Goal of the exercise: Beneath this task are records; tally the lines in them that contain "form" and report only the number.

Supplied data:
◆ ◆ ◆ ◆ ◆
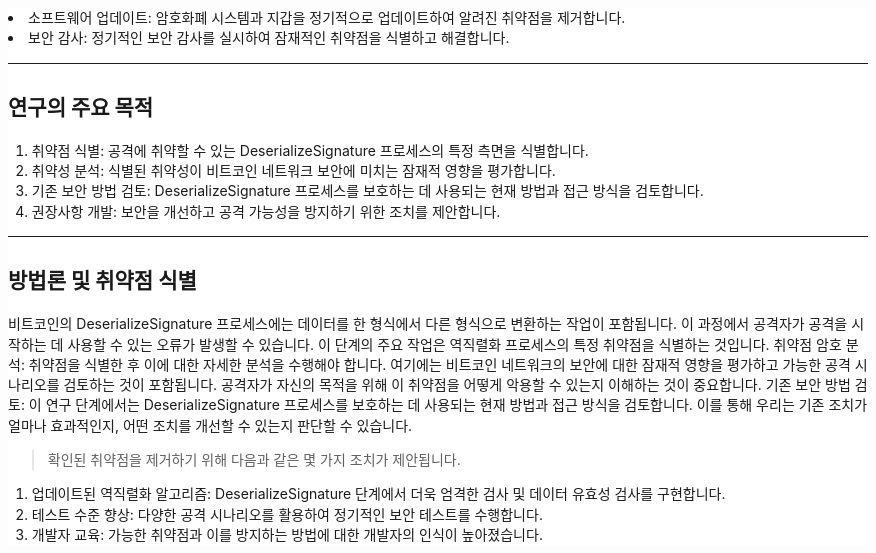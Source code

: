 <li>소프트웨어 업데이트: 암호화폐 시스템과 지갑을 정기적으로 업데이트하여 알려진 취약점을 제거합니다.</li>



<li>보안 감사: 정기적인 보안 감사를 실시하여 잠재적인 취약점을 식별하고 해결합니다.</li>
</ol>



<hr class="wp-block-separator has-alpha-channel-opacity"/>



<h2 class="wp-block-heading">연구의 주요 목적</h2>



<ol>
<li>취약점 식별: 공격에 취약할 수 있는 DeserializeSignature 프로세스의 특정 측면을 식별합니다.</li>



<li>취약성 분석: 식별된 취약성이 비트코인 ​​네트워크 보안에 미치는 잠재적 영향을 평가합니다.</li>



<li>기존 보안 방법 검토: DeserializeSignature 프로세스를 보호하는 데 사용되는 현재 방법과 접근 방식을 검토합니다.</li>



<li>권장사항 개발: 보안을 개선하고 공격 가능성을 방지하기 위한 조치를 제안합니다.</li>
</ol>



<hr class="wp-block-separator has-alpha-channel-opacity"/>



<h2 class="wp-block-heading">방법론 및 취약점 식별</h2>



<p>비트코인의 DeserializeSignature 프로세스에는 데이터를 한 형식에서 다른 형식으로 변환하는 작업이 포함됩니다. 이 과정에서 공격자가 공격을 시작하는 데 사용할 수 있는 오류가 발생할 수 있습니다. 이 단계의 주요 작업은 역직렬화 프로세스의 특정 취약점을 식별하는 것입니다. 취약점 암호 분석: 취약점을 식별한 후 이에 대한 자세한 분석을 수행해야 합니다. 여기에는 비트코인 ​​네트워크의 보안에 대한 잠재적 영향을 평가하고 가능한 공격 시나리오를 검토하는 것이 포함됩니다. 공격자가 자신의 목적을 위해 이 취약점을 어떻게 악용할 수 있는지 이해하는 것이 중요합니다. 기존 보안 방법 검토: 이 연구 단계에서는 DeserializeSignature 프로세스를 보호하는 데 사용되는 현재 방법과 접근 방식을 검토합니다. 이를 통해 우리는 기존 조치가 얼마나 효과적인지, 어떤 조치를 개선할 수 있는지 판단할 수 있습니다.</p>



<blockquote class="wp-block-quote">
<p>확인된 취약점을 제거하기 위해 다음과 같은 몇 가지 조치가 제안됩니다.</p>
</blockquote>



<ol>
<li>업데이트된 역직렬화 알고리즘: DeserializeSignature 단계에서 더욱 엄격한 검사 및 데이터 유효성 검사를 구현합니다.</li>



<li>테스트 수준 향상: 다양한 공격 시나리오를 활용하여 정기적인 보안 테스트를 수행합니다.</li>



<li>개발자 교육: 가능한 취약점과 이를 방지하는 방법에 대한 개발자의 인식이 높아졌습니다.</li>
</ol>


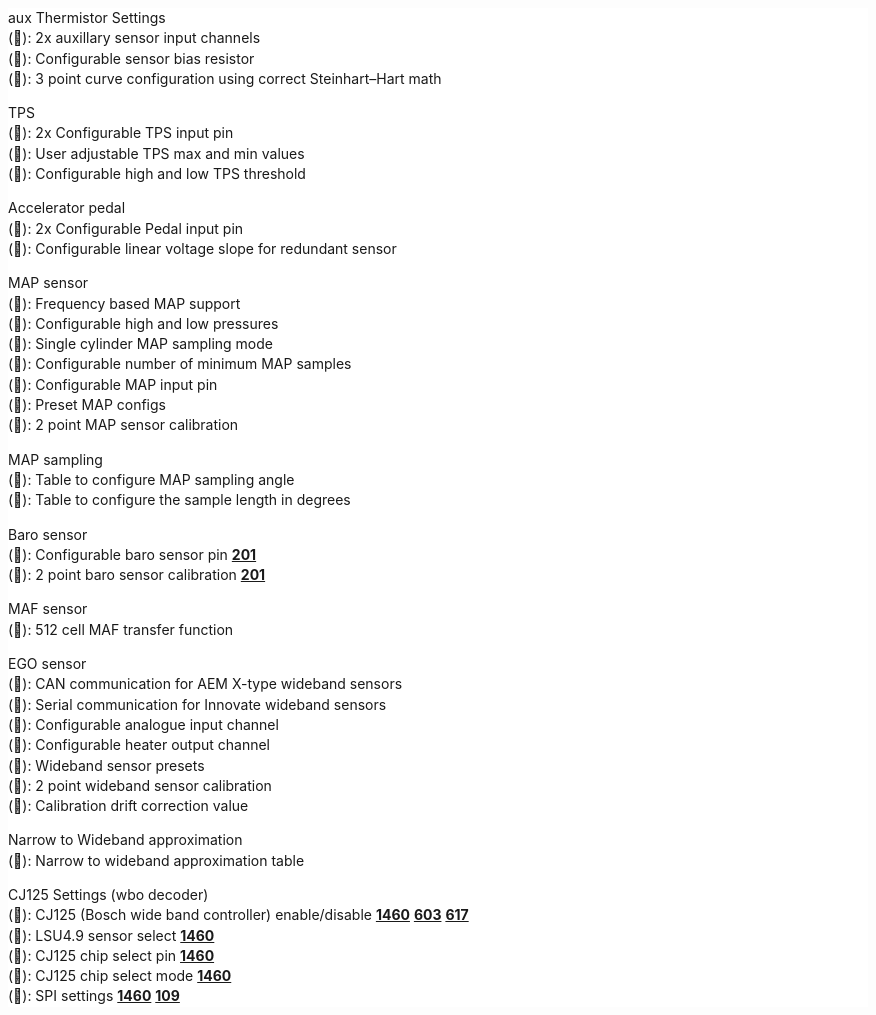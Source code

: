 aux Thermistor Settings  
(&#x1F49A;): 2x auxillary sensor input channels  
(&#x1F49A;): Configurable sensor bias resistor  
(&#x1F49A;): 3 point curve configuration using correct Steinhart–Hart math  

TPS  
(&#x1F49A;): 2x Configurable TPS input pin  
(&#x1F49A;): User adjustable TPS max and min values  
(&#x1F49A;): Configurable high and low TPS threshold  

Accelerator pedal  
(&#x1F49A;): 2x Configurable Pedal input pin  
(&#x1F49A;): Configurable linear voltage slope for redundant sensor  

MAP sensor  
(&#x1F536;): Frequency based MAP support  
(&#x1F49A;): Configurable high and low pressures  
(&#x1F49A;): Single cylinder MAP sampling mode  
(&#x1F49A;): Configurable number of minimum MAP samples  
(&#x1F49A;): Configurable MAP input pin  
(&#x1F536;): Preset MAP configs  
(&#x1F49A;): 2 point MAP sensor calibration  

MAP sampling  
(&#x1F49A;): Table to configure MAP sampling angle  
(&#x1F49A;): Table to configure the sample length in degrees  

Baro sensor  
(&#x1F536;): Configurable baro sensor pin  [**201**](https://github.com/rusefi/rusefi/issues/201)  
(&#x1F536;): 2 point baro sensor calibration  [**201**](https://github.com/rusefi/rusefi/issues/201)  

MAF sensor  
(&#x1F49A;): 512 cell MAF transfer function  

EGO sensor  
(&#x1F49A;): CAN communication for AEM X-type wideband sensors  
(&#x1F49A;): Serial communication for Innovate wideband sensors  
(&#x1F49A;): Configurable analogue input channel  
(&#x1F536;): Configurable heater output channel  
(&#x1F49A;): Wideband sensor presets  
(&#x1F49A;): 2 point wideband sensor calibration  
(&#x1F49A;): Calibration drift correction value  

Narrow to Wideband approximation  
(&#x1F534;): Narrow to wideband approximation table  

CJ125 Settings (wbo decoder)  
(&#x1F534;): CJ125 (Bosch wide band controller) enable/disable  [**1460**](https://github.com/rusefi/rusefi/issues/1460)  [**603**](https://github.com/rusefi/rusefi/issues/603)  [**617**](https://github.com/rusefi/rusefi/issues/617)  
(&#x1F534;): LSU4.9 sensor select  [**1460**](https://github.com/rusefi/rusefi/issues/1460)  
(&#x1F534;): CJ125 chip select pin  [**1460**](https://github.com/rusefi/rusefi/issues/1460)  
(&#x1F534;): CJ125 chip select mode  [**1460**](https://github.com/rusefi/rusefi/issues/1460)  
(&#x1F534;): SPI settings  [**1460**](https://github.com/rusefi/rusefi/issues/1460)  [**109**](https://github.com/rusefi/rusefi/issues/1109)  
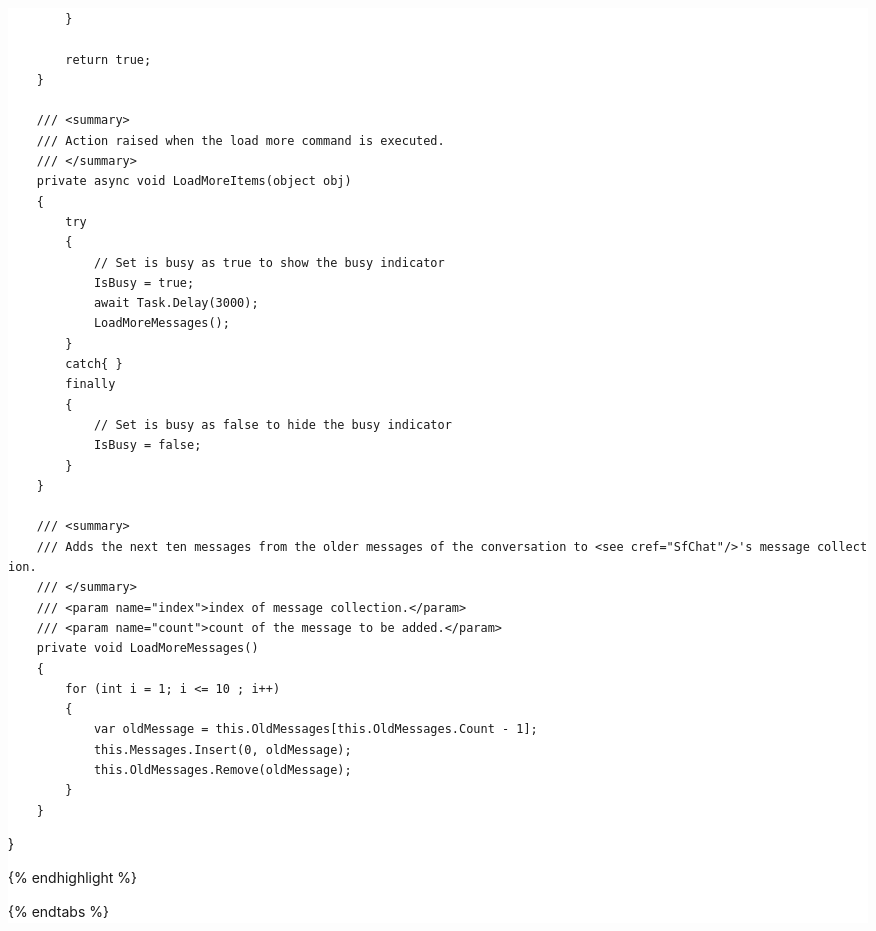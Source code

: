             }

            return true;
        }

        /// <summary>
        /// Action raised when the load more command is executed.
        /// </summary>
        private async void LoadMoreItems(object obj)
        {
            try
            {
                // Set is busy as true to show the busy indicator
                IsBusy = true;
                await Task.Delay(3000);
                LoadMoreMessages();
            }
            catch{ }
            finally
            {
                // Set is busy as false to hide the busy indicator
                IsBusy = false;
            }
        }

        /// <summary>
        /// Adds the next ten messages from the older messages of the conversation to <see cref="SfChat"/>'s message collection.
        /// </summary>
        /// <param name="index">index of message collection.</param>
        /// <param name="count">count of the message to be added.</param>
        private void LoadMoreMessages()
        {        
            for (int i = 1; i <= 10 ; i++)
            {
                var oldMessage = this.OldMessages[this.OldMessages.Count - 1];
                this.Messages.Insert(0, oldMessage);
                this.OldMessages.Remove(oldMessage);
            }
        }
}

{% endhighlight %}

{% endtabs %}
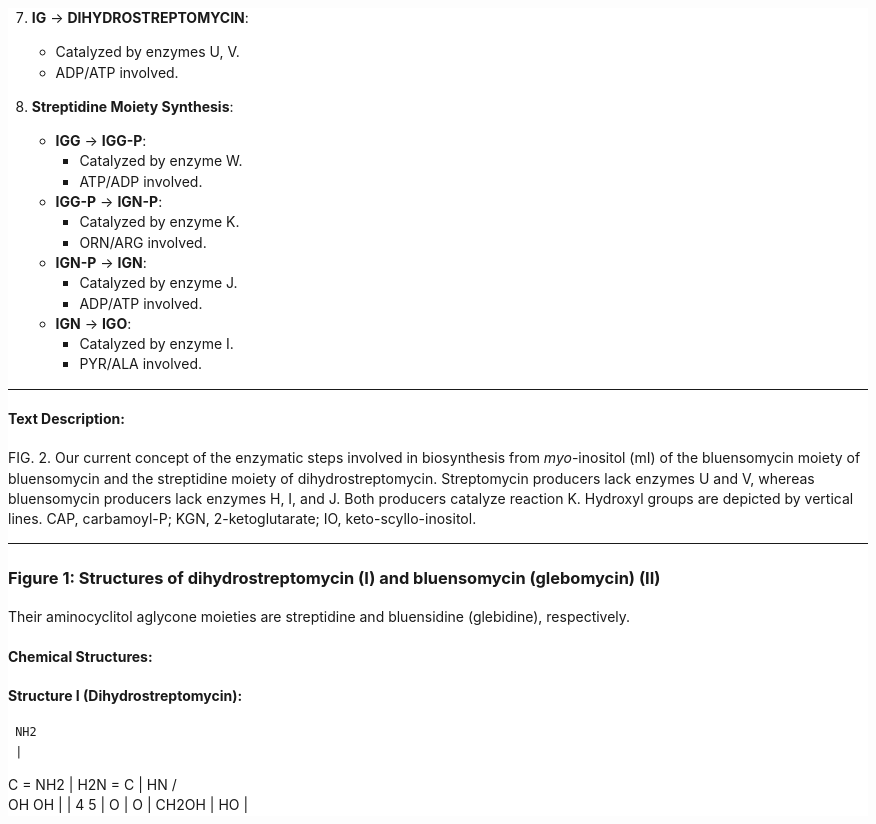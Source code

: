 7. **IG** → **DIHYDROSTREPTOMYCIN**:
   - Catalyzed by enzymes U, V.
   - ADP/ATP involved.

8. **Streptidine Moiety Synthesis**:
   - **IGG** → **IGG-P**:
     - Catalyzed by enzyme W.
     - ATP/ADP involved.
   - **IGG-P** → **IGN-P**:
     - Catalyzed by enzyme K.
     - ORN/ARG involved.
   - **IGN-P** → **IGN**:
     - Catalyzed by enzyme J.
     - ADP/ATP involved.
   - **IGN** → **IGO**:
     - Catalyzed by enzyme I.
     - PYR/ALA involved.

---

#### Text Description:

FIG. 2. Our current concept of the enzymatic steps involved in biosynthesis from *myo*-inositol (mI) of the bluensomycin moiety of bluensomycin and the streptidine moiety of dihydrostreptomycin. Streptomycin producers lack enzymes U and V, whereas bluensomycin producers lack enzymes H, I, and J. Both producers catalyze reaction K. Hydroxyl groups are depicted by vertical lines. CAP, carbamoyl-P; KGN, 2-ketoglutarate; IO, keto-scyllo-inositol.

---


### Figure 1: Structures of dihydrostreptomycin (I) and bluensomycin (glebomycin) (II)

Their aminocyclitol aglycone moieties are streptidine and bluensidine (glebidine), respectively.

#### Chemical Structures:

**Structure I (Dihydrostreptomycin):**

     NH2
     |
C = NH2
     |
H2N = C
     |
HN
   / \
OH   OH
   |   |
4   5
   |
O
   |
O
   |
CH2OH
   |
HO
   |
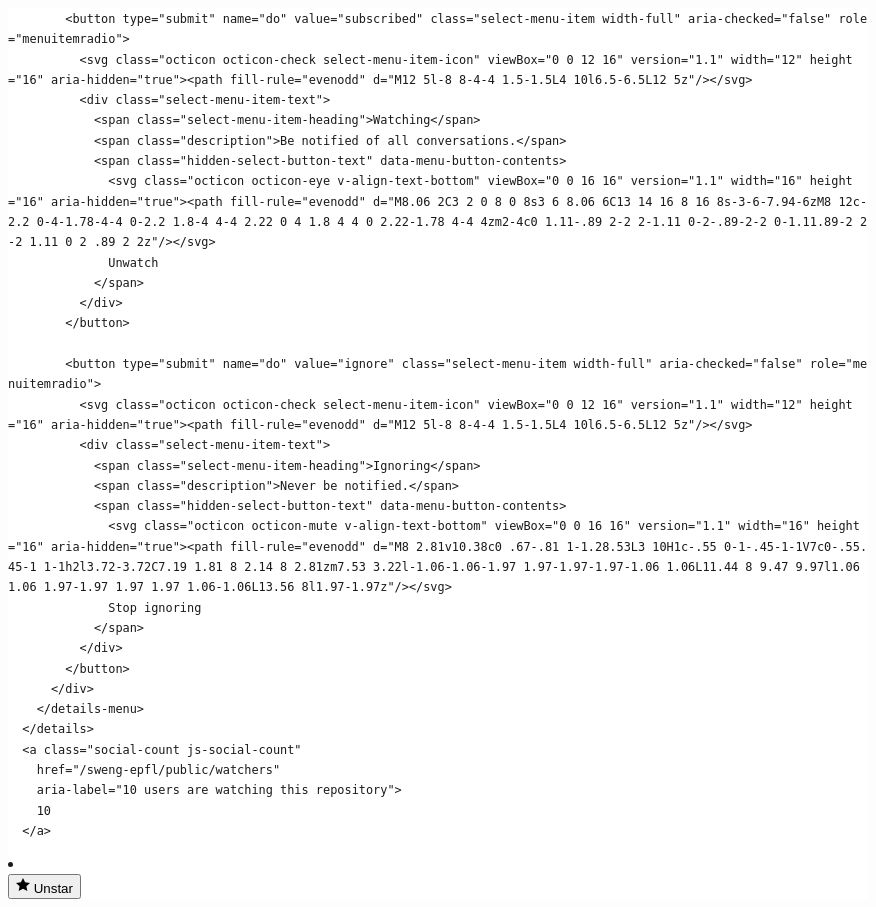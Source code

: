             <button type="submit" name="do" value="subscribed" class="select-menu-item width-full" aria-checked="false" role="menuitemradio">
              <svg class="octicon octicon-check select-menu-item-icon" viewBox="0 0 12 16" version="1.1" width="12" height="16" aria-hidden="true"><path fill-rule="evenodd" d="M12 5l-8 8-4-4 1.5-1.5L4 10l6.5-6.5L12 5z"/></svg>
              <div class="select-menu-item-text">
                <span class="select-menu-item-heading">Watching</span>
                <span class="description">Be notified of all conversations.</span>
                <span class="hidden-select-button-text" data-menu-button-contents>
                  <svg class="octicon octicon-eye v-align-text-bottom" viewBox="0 0 16 16" version="1.1" width="16" height="16" aria-hidden="true"><path fill-rule="evenodd" d="M8.06 2C3 2 0 8 0 8s3 6 8.06 6C13 14 16 8 16 8s-3-6-7.94-6zM8 12c-2.2 0-4-1.78-4-4 0-2.2 1.8-4 4-4 2.22 0 4 1.8 4 4 0 2.22-1.78 4-4 4zm2-4c0 1.11-.89 2-2 2-1.11 0-2-.89-2-2 0-1.11.89-2 2-2 1.11 0 2 .89 2 2z"/></svg>
                  Unwatch
                </span>
              </div>
            </button>

            <button type="submit" name="do" value="ignore" class="select-menu-item width-full" aria-checked="false" role="menuitemradio">
              <svg class="octicon octicon-check select-menu-item-icon" viewBox="0 0 12 16" version="1.1" width="12" height="16" aria-hidden="true"><path fill-rule="evenodd" d="M12 5l-8 8-4-4 1.5-1.5L4 10l6.5-6.5L12 5z"/></svg>
              <div class="select-menu-item-text">
                <span class="select-menu-item-heading">Ignoring</span>
                <span class="description">Never be notified.</span>
                <span class="hidden-select-button-text" data-menu-button-contents>
                  <svg class="octicon octicon-mute v-align-text-bottom" viewBox="0 0 16 16" version="1.1" width="16" height="16" aria-hidden="true"><path fill-rule="evenodd" d="M8 2.81v10.38c0 .67-.81 1-1.28.53L3 10H1c-.55 0-1-.45-1-1V7c0-.55.45-1 1-1h2l3.72-3.72C7.19 1.81 8 2.14 8 2.81zm7.53 3.22l-1.06-1.06-1.97 1.97-1.97-1.97-1.06 1.06L11.44 8 9.47 9.97l1.06 1.06 1.97-1.97 1.97 1.97 1.06-1.06L13.56 8l1.97-1.97z"/></svg>
                  Stop ignoring
                </span>
              </div>
            </button>
          </div>
        </details-menu>
      </details>
      <a class="social-count js-social-count"
        href="/sweng-epfl/public/watchers"
        aria-label="10 users are watching this repository">
        10
      </a>
</form>
  </li>

  <li>
    
  <div class="js-toggler-container js-social-container starring-container ">
    <!-- '"` --><!-- </textarea></xmp> --></option></form><form class="starred js-social-form" action="/sweng-epfl/public/unstar" accept-charset="UTF-8" method="post"><input name="utf8" type="hidden" value="&#x2713;" /><input type="hidden" name="authenticity_token" value="z8DvoOhdMZ4WlJ9dqvWc8k2kqCByeSU36K+3RbGafTRMK5W3f4lXwEP498ZCkSV7maDg5rAvZ/pZPZ6XoJjhZA==" />
      <input type="hidden" name="context" value="repository"></input>
      <button
        type="submit"
        class="btn btn-sm btn-with-count js-toggler-target"
        aria-label="Unstar this repository" title="Unstar sweng-epfl/public"
        data-ga-click="Repository, click unstar button, action:blob#show; text:Unstar">
        <svg class="octicon octicon-star v-align-text-bottom" viewBox="0 0 14 16" version="1.1" width="14" height="16" aria-hidden="true"><path fill-rule="evenodd" d="M14 6l-4.9-.64L7 1 4.9 5.36 0 6l3.6 3.26L2.67 14 7 11.67 11.33 14l-.93-4.74L14 6z"/></svg>
        Unstar
      </button>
◆ ◆ ◆ ◆ ◆
Reply: 2